### [WHAT YOU HAVE TO DO]
Within the entries below, find each line containing the word "TemporalTryte" and copy it.

Records from a dataset:
[Start of Attachment]

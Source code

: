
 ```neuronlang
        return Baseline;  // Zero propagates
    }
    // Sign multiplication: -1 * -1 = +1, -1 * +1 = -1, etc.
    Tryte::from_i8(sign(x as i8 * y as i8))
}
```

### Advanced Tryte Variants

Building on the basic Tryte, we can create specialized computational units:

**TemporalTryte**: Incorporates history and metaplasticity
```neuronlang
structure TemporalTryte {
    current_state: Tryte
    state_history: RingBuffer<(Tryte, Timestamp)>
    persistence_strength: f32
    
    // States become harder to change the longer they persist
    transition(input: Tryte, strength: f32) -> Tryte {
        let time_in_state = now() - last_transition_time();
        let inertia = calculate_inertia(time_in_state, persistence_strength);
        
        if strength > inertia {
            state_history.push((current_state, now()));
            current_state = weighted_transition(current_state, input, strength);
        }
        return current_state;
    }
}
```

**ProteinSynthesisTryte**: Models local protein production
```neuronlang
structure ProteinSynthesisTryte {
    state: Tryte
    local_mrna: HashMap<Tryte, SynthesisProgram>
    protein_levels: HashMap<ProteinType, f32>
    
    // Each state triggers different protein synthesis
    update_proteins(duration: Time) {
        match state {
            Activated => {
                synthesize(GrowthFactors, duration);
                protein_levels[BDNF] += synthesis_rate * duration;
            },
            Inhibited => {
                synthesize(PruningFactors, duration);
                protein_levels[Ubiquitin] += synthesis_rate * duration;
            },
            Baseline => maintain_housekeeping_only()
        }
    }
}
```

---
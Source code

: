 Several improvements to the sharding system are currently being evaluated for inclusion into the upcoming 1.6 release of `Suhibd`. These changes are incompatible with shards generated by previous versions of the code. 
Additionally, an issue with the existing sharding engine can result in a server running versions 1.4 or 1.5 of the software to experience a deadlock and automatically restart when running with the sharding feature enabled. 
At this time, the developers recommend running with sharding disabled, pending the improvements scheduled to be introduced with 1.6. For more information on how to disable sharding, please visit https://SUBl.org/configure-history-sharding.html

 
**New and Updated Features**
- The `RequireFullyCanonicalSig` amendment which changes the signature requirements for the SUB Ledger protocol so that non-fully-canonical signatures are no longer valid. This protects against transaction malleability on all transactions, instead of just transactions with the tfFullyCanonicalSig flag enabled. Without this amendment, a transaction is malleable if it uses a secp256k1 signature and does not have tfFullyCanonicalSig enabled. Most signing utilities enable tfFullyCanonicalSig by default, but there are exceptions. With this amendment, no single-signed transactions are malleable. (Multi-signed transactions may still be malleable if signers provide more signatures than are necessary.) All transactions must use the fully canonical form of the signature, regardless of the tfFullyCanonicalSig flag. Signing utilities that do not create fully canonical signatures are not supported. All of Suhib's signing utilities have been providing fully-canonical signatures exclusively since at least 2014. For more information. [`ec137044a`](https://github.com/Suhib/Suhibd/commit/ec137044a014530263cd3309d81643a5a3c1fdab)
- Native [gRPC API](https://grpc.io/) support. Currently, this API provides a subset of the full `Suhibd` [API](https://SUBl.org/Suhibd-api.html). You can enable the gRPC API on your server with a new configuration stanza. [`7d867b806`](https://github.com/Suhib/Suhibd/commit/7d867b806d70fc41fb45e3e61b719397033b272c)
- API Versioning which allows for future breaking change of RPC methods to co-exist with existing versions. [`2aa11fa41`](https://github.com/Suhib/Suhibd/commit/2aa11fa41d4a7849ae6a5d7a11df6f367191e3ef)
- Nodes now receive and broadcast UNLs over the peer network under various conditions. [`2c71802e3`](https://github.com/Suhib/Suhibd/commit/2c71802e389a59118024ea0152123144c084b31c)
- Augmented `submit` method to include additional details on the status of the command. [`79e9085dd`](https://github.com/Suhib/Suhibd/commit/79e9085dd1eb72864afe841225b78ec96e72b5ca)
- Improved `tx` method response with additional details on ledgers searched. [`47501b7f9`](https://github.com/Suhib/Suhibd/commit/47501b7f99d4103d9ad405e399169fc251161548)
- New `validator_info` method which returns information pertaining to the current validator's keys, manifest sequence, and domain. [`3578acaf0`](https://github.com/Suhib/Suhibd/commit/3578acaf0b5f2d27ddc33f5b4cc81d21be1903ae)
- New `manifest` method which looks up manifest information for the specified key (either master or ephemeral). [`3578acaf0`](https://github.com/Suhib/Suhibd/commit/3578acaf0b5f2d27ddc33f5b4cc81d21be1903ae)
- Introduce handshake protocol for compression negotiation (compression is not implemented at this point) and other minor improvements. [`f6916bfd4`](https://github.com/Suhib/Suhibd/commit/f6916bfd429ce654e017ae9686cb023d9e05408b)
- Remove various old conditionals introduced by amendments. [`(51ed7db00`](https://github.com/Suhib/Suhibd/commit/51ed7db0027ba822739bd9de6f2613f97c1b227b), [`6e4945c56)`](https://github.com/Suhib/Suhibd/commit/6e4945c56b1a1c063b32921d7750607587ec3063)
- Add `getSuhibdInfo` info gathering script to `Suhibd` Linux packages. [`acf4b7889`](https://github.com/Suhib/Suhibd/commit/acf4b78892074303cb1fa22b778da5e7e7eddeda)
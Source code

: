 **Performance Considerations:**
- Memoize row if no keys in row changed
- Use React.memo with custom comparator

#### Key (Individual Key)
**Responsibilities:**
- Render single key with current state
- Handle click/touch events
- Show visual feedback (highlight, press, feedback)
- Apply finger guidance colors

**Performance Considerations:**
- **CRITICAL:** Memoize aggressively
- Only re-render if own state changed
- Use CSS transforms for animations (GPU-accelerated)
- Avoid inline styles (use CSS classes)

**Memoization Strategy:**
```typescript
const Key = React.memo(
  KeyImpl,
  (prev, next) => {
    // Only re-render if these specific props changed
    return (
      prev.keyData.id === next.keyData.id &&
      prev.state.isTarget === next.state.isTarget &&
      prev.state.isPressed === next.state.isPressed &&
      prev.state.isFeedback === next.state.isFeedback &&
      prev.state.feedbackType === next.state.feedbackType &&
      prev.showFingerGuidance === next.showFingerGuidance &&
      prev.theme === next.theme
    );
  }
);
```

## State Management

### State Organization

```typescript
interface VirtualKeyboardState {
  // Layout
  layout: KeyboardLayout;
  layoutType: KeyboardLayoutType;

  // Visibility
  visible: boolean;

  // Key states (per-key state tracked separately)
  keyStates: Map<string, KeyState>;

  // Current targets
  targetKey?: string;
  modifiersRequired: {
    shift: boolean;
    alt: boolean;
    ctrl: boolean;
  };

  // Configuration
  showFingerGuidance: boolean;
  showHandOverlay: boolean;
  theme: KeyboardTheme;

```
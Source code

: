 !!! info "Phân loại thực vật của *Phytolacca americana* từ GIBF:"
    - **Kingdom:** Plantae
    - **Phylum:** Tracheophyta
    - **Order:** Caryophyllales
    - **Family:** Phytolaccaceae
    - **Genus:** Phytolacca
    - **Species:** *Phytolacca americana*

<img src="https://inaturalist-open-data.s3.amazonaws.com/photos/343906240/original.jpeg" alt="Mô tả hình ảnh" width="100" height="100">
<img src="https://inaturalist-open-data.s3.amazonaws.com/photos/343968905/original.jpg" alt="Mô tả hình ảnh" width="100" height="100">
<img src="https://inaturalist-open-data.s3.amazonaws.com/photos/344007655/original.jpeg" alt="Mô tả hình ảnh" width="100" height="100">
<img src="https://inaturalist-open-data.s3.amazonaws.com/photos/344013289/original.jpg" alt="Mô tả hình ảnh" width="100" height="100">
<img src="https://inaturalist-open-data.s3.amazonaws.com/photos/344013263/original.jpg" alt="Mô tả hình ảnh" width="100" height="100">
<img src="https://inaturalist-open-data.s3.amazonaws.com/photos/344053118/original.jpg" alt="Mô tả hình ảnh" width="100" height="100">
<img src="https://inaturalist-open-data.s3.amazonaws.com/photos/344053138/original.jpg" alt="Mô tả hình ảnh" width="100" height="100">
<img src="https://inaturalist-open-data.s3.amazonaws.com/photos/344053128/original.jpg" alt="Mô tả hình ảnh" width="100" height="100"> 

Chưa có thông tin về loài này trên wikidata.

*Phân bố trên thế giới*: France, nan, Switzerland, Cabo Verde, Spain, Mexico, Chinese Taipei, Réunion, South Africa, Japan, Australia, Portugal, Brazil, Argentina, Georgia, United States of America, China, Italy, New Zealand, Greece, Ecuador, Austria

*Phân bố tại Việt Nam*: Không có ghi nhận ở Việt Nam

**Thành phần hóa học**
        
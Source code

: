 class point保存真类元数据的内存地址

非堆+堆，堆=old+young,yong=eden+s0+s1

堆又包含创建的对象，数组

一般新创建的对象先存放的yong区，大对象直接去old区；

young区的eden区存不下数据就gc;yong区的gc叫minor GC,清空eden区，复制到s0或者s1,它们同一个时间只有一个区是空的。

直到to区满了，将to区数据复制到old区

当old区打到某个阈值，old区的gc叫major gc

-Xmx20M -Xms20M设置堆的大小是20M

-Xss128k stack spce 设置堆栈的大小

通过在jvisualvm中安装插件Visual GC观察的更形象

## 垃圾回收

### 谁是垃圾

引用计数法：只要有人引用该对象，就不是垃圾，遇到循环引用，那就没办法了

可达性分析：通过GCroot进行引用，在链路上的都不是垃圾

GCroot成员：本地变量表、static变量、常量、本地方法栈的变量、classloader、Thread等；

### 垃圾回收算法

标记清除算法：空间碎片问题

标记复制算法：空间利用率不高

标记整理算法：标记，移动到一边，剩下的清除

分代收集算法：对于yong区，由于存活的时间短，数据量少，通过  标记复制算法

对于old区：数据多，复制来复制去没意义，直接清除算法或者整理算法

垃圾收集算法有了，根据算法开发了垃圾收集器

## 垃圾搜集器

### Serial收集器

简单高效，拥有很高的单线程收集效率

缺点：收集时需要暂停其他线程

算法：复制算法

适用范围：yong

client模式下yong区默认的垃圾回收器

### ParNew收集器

[End of Attachment]

### [RESPONSE TO THIS TASK]
**TemporalTryte**: Incorporates history and metaplasticity
structure TemporalTryte {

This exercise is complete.